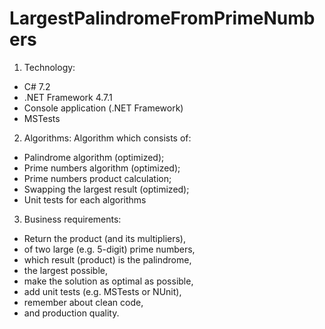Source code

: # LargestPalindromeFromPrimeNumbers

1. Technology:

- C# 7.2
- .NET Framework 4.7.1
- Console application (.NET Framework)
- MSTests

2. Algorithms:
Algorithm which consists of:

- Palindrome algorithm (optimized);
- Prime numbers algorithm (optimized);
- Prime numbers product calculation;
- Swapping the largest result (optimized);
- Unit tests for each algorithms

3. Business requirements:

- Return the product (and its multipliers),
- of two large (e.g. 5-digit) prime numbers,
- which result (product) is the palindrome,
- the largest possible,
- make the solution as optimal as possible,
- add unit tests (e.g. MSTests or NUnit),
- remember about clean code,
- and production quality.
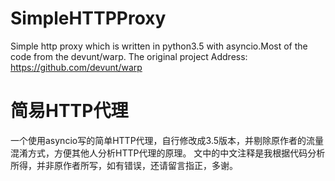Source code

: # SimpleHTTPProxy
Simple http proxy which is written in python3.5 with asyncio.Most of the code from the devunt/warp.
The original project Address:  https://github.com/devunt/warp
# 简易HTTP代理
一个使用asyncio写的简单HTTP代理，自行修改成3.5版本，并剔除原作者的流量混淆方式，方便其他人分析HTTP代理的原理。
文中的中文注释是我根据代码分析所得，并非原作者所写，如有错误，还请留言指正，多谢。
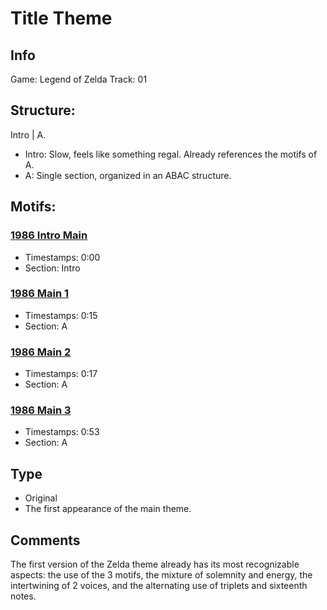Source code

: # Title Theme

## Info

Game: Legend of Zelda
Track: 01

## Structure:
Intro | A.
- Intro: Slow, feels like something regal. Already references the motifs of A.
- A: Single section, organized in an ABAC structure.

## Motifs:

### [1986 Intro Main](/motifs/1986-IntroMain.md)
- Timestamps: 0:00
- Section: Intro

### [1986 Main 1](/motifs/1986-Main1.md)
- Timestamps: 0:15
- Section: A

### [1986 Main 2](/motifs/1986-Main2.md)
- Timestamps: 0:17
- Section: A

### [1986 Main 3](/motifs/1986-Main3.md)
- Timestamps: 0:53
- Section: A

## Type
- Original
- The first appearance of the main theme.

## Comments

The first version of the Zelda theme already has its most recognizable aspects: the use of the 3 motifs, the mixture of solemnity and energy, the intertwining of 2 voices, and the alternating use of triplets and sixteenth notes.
··········
For this task, return exactly the stretch of the listing above from the line with "- Prime numbers algorithm (optimized);" through the line with "- Timestamps: 0:15", inclusive and without pictures.

### Solution to this task
- Prime numbers algorithm (optimized);
- Prime numbers product calculation;
- Swapping the largest result (optimized);
- Unit tests for each algorithms

3. Business requirements:

- Return the product (and its multipliers),
- of two large (e.g. 5-digit) prime numbers,
- which result (product) is the palindrome,
- the largest possible,
- make the solution as optimal as possible,
- add unit tests (e.g. MSTests or NUnit),
- remember about clean code,
- and production quality.
Source code

: # SimpleHTTPProxy
Simple http proxy which is written in python3.5 with asyncio.Most of the code from the devunt/warp.
The original project Address:  https://github.com/devunt/warp
# 简易HTTP代理
一个使用asyncio写的简单HTTP代理，自行修改成3.5版本，并剔除原作者的流量混淆方式，方便其他人分析HTTP代理的原理。
文中的中文注释是我根据代码分析所得，并非原作者所写，如有错误，还请留言指正，多谢。
Source code

: # Title Theme

## Info

Game: Legend of Zelda
Track: 01

## Structure:
Intro | A.
- Intro: Slow, feels like something regal. Already references the motifs of A.
- A: Single section, organized in an ABAC structure.

## Motifs:

### [1986 Intro Main](/motifs/1986-IntroMain.md)
- Timestamps: 0:00
- Section: Intro

### [1986 Main 1](/motifs/1986-Main1.md)
- Timestamps: 0:15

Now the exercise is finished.